## Data records
/---

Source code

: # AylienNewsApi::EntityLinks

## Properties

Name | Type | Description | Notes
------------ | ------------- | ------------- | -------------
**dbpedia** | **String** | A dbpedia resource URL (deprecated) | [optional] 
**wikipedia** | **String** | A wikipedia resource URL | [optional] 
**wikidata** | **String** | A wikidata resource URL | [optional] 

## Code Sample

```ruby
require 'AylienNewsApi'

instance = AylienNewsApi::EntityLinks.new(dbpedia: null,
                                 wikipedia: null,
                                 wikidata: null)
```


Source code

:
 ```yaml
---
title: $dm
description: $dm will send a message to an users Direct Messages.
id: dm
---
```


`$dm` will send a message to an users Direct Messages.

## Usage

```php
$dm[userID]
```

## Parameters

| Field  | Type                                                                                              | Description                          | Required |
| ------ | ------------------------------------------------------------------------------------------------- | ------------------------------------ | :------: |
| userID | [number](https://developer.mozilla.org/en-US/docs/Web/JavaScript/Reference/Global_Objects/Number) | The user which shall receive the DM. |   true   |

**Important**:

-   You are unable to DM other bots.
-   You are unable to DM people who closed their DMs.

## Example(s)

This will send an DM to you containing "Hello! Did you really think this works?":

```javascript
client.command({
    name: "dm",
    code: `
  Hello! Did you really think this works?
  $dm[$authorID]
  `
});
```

\---

## REQUIRED ACTION
A complete answer lists each line of the data that holds the word "will".

## WRITTEN SOLUTION
description: $dm will send a message to an users Direct Messages.
`$dm` will send a message to an users Direct Messages.
This will send an DM to you containing "Hello! Did you really think this works?":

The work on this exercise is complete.